Items from a data source:
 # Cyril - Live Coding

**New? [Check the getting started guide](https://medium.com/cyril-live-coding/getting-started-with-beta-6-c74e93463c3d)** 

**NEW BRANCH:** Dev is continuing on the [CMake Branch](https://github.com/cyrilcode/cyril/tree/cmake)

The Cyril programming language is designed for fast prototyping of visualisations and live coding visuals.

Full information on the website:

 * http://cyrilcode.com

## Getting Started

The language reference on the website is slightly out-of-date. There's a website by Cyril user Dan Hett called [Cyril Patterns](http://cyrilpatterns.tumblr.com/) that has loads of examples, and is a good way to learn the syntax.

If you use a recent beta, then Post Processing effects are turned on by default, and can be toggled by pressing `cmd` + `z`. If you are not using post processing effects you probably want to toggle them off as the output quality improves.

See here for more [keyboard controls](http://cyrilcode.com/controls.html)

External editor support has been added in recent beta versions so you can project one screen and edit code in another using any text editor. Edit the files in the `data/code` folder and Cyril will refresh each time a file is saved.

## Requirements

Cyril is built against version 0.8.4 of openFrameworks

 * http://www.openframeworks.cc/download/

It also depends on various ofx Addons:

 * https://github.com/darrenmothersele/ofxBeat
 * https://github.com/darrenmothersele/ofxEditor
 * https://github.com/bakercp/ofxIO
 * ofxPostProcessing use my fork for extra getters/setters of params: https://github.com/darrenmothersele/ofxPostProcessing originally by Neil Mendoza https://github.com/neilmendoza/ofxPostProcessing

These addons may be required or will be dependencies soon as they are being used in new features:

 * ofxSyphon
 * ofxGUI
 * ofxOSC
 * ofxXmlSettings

◆ What needs to be done ◆
Give back each entry above precisely as it was written.

◆ Exercise result ◆
 # Cyril - Live Coding

**New? [Check the getting started guide](https://medium.com/cyril-live-coding/getting-started-with-beta-6-c74e93463c3d)** 

**NEW BRANCH:** Dev is continuing on the [CMake Branch](https://github.com/cyrilcode/cyril/tree/cmake)

The Cyril programming language is designed for fast prototyping of visualisations and live coding visuals.

Full information on the website:

 * http://cyrilcode.com

## Getting Started

The language reference on the website is slightly out-of-date. There's a website by Cyril user Dan Hett called [Cyril Patterns](http://cyrilpatterns.tumblr.com/) that has loads of examples, and is a good way to learn the syntax.

If you use a recent beta, then Post Processing effects are turned on by default, and can be toggled by pressing `cmd` + `z`. If you are not using post processing effects you probably want to toggle them off as the output quality improves.

See here for more [keyboard controls](http://cyrilcode.com/controls.html)

External editor support has been added in recent beta versions so you can project one screen and edit code in another using any text editor. Edit the files in the `data/code` folder and Cyril will refresh each time a file is saved.

## Requirements

Cyril is built against version 0.8.4 of openFrameworks

 * http://www.openframeworks.cc/download/

It also depends on various ofx Addons:

 * https://github.com/darrenmothersele/ofxBeat
 * https://github.com/darrenmothersele/ofxEditor
 * https://github.com/bakercp/ofxIO
 * ofxPostProcessing use my fork for extra getters/setters of params: https://github.com/darrenmothersele/ofxPostProcessing originally by Neil Mendoza https://github.com/neilmendoza/ofxPostProcessing

These addons may be required or will be dependencies soon as they are being used in new features:

 * ofxSyphon
 * ofxGUI
 * ofxOSC
 * ofxXmlSettings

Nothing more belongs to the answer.